He [Dempsey] took off his coat and stripped right down to his white silk monogrammed underpants and vaulted into the ring: 'Now, Tony,' he told him. 'It's you and me. I'll show you how we used to do it.' He began humming a little tune—an old Dempsey mannerism—and then, as Galento backed away, he flashed into action. Jack was turned forty but his body was as lean and hard and tanned as ever, and for three memorable minutes we saw the old Dempsey, the murderous, tear-away Manassa Mauler... What he did to Galento in those three minutes was nobody's business. He ripped punches into the pudgy torso from all angles, split his lips with a terrific left, and sent the blood squirting from his nose with a right.
[Dempsey chased after Galento], throwing punches until I [Arcel] called time. Still breathing easily, Dempsey ducked under the ropes and began to dress while Galento stood shaking his head in a semi-daze and trying to wipe the blood from his face with the backs of his gloves. When he [Dempsey] was dressed, he threw Galento a contemptuous look. 'That's how we used to fight, Galento,' he said. 'Now I'm through with you. You can find yourself another manager.' Then he turned to me and said, 'You were right, Ray. It's a waste of time trying to make a champ out of that chump.'
Comparing Galento to Joe Louis in terms of their professionalism, the sportswriter Henry McLemore wrote that whereas Louis "shuns alcohol, tobacco, [and] late hours", "Galento drinks, smokes, and stays up later than an owl with insomnia." "Louis believes in the outdoor life and healthful exercises", McLemore continued, but "Galento likes to train in a nice dark, smoke-filled poolhall, where the terrific racket made by songbirds, bees and rippling brooks doesn't interfere with his concentration." In addition to boxing and (latterly) wrestling, Galento owned and ran a saloon. He was arrested on a gambling charge in 1946.

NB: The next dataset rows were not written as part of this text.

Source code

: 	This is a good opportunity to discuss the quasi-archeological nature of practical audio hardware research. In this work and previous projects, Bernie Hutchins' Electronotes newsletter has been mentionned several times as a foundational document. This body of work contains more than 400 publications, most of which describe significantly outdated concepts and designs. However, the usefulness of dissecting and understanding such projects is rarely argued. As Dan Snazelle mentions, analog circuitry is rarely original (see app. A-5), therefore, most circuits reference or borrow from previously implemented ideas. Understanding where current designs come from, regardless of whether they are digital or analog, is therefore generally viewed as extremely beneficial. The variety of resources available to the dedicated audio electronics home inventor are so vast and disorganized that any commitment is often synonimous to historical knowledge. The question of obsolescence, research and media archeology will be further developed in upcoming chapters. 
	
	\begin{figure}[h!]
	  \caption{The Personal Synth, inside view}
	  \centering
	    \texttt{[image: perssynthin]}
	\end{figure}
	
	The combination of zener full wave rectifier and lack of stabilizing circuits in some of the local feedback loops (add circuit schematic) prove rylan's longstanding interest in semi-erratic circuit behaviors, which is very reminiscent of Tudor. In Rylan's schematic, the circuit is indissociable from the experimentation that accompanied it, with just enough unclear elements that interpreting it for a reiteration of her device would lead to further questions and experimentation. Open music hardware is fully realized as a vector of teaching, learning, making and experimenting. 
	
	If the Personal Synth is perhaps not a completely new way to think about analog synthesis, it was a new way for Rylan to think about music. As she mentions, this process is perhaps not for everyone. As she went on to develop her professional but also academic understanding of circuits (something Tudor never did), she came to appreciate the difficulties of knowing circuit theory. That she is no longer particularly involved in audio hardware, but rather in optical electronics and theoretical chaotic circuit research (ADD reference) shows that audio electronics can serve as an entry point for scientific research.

On account of his relative corpulence, Galento's name, inclusive of "Two Ton", was at times used as a childish insult or taunt. The prominent American literary critic Henry Louis Gates Jr. recounts in his memoir Colored People that during his childhood his father and brother would call him "Two-Ton Tony Galento" due to his being overweight.
Heavyweight championship fight
On June 28, 1939, Galento fought for the heavyweight championship of the world against Joe Louis. At this time, Louis was heavily favored (8 to 1) to stop Galento. Galento was not impressed. In a pre-fight interview, Galento summed up his perspective on the fight as follows:
- Reporter: "Tony, what do you think your chances are against Joe Louis?"
- Galento: "Joe who?"
- Reporter: "Joe Louis."
- Galento: "I never hoid of da bum."
He also predicted that he would "moida da bum", and telephoned Louis daily to personally inform him that he was a bum and that Galento would "moida him"—this colorful version of early tubthumping seems in retrospect to be Galento's standard manner of presentation (Look, March 14, 1939; Vol. 3, No. 6). Louis later said "He called me everything." Though known as a splendid self-promoter, Galento had the significant help of "Uncle" Mike Jacobs to sell the fight via ballyhoo. Jacobs frequently posed Galento for photo ops and news stories with beer bottles, steins and kegs; an openly clowning shot had Galento drinking from a milk bottle, with Jacobs trying to grab it away. Long before George Foreman was a cheeseburger-eating contender, Galento captured fans' imaginations as a challenger who trained on beer. It would seem almost necessary that, in order to show he was serious and properly prepared for the Louis fight, Galento stated that he had not taken alcohol for two days before the bout.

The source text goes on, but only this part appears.